___ Records shown

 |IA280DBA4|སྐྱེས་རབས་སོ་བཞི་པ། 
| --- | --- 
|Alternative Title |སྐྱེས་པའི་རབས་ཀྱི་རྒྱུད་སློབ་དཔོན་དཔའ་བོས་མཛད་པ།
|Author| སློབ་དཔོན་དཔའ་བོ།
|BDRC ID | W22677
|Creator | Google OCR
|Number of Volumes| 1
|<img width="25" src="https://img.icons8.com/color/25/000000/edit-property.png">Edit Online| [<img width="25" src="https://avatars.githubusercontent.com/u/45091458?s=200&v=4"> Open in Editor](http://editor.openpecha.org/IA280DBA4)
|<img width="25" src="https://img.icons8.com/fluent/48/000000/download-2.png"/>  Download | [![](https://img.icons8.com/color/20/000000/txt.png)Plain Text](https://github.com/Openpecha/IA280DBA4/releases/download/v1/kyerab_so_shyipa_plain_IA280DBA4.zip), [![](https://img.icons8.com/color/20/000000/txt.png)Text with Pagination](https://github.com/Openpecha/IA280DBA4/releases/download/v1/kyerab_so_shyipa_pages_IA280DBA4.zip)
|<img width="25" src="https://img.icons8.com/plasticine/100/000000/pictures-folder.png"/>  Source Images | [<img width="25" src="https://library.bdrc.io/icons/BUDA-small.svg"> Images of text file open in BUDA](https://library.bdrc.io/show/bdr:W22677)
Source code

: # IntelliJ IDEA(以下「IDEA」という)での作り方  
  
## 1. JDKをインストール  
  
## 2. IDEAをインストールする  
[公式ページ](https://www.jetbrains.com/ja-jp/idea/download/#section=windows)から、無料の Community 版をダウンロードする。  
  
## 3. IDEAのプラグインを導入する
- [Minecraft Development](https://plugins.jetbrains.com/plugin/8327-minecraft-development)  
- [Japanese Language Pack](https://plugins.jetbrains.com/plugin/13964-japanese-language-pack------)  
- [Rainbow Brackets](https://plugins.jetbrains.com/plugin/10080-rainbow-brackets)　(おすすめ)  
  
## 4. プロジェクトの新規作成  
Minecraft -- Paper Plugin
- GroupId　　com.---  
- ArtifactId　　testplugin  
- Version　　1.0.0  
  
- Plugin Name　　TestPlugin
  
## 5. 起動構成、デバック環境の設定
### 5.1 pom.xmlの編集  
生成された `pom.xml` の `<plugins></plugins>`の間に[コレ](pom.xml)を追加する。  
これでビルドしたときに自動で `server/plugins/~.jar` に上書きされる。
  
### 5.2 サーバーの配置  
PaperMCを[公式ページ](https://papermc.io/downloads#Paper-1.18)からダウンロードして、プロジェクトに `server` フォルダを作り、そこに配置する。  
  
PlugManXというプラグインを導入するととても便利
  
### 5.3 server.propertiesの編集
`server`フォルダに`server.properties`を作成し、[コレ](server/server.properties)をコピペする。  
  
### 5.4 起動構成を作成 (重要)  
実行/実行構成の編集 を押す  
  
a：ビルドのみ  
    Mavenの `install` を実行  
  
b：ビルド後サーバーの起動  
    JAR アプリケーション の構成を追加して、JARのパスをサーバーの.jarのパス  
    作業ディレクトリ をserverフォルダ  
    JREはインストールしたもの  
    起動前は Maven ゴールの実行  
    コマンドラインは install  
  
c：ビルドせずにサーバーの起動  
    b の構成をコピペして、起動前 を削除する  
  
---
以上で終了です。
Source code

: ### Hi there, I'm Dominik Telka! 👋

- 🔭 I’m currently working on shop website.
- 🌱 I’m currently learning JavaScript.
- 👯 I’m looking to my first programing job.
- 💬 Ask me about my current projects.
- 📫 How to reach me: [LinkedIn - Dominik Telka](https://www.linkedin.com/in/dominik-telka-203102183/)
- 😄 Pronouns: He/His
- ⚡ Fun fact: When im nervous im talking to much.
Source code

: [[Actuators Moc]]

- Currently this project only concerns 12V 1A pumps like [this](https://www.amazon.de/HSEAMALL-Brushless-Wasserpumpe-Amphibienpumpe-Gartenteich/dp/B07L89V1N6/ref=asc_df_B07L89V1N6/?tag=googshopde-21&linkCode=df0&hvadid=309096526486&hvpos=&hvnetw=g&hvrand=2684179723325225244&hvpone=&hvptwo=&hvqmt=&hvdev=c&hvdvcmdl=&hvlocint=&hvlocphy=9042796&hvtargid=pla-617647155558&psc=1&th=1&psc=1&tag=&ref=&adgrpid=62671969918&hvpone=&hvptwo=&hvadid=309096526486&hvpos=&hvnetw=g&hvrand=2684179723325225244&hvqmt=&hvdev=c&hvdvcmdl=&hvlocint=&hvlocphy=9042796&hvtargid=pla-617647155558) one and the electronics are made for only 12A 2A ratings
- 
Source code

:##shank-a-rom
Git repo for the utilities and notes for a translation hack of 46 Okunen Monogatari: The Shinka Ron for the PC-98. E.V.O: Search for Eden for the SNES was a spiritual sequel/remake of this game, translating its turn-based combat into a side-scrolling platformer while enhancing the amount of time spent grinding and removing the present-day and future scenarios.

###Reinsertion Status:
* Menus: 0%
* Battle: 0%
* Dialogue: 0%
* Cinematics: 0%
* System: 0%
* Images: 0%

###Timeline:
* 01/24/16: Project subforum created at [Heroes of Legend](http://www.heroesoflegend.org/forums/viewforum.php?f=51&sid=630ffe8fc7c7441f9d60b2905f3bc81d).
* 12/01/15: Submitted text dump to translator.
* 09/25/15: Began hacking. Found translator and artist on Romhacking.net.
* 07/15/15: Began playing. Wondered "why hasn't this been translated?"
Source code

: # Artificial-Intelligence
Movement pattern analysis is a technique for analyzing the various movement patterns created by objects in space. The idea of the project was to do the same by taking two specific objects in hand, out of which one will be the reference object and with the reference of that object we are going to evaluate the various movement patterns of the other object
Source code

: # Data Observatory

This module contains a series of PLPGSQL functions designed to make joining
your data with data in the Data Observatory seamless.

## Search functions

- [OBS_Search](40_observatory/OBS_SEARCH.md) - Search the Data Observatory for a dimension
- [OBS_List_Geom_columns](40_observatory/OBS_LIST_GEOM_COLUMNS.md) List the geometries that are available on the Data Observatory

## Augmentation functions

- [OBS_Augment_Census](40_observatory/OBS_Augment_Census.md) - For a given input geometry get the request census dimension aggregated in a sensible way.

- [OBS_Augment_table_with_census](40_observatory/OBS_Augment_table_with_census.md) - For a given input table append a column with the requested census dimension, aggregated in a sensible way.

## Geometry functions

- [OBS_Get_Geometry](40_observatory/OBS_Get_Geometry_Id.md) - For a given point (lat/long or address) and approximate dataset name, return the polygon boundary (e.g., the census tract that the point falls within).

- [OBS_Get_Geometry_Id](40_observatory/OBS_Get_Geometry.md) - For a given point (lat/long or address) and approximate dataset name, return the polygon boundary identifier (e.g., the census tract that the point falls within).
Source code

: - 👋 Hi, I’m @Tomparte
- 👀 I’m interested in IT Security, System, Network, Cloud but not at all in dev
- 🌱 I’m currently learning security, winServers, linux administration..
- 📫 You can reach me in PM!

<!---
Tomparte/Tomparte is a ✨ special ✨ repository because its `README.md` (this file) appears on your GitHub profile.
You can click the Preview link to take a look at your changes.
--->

______

__What to produce__: Where a line of the data holds "polygon", show that line.

__Task answer__:
- [OBS_Get_Geometry](40_observatory/OBS_Get_Geometry_Id.md) - For a given point (lat/long or address) and approximate dataset name, return the polygon boundary (e.g., the census tract that the point falls within).
- [OBS_Get_Geometry_Id](40_observatory/OBS_Get_Geometry.md) - For a given point (lat/long or address) and approximate dataset name, return the polygon boundary identifier (e.g., the census tract that the point falls within).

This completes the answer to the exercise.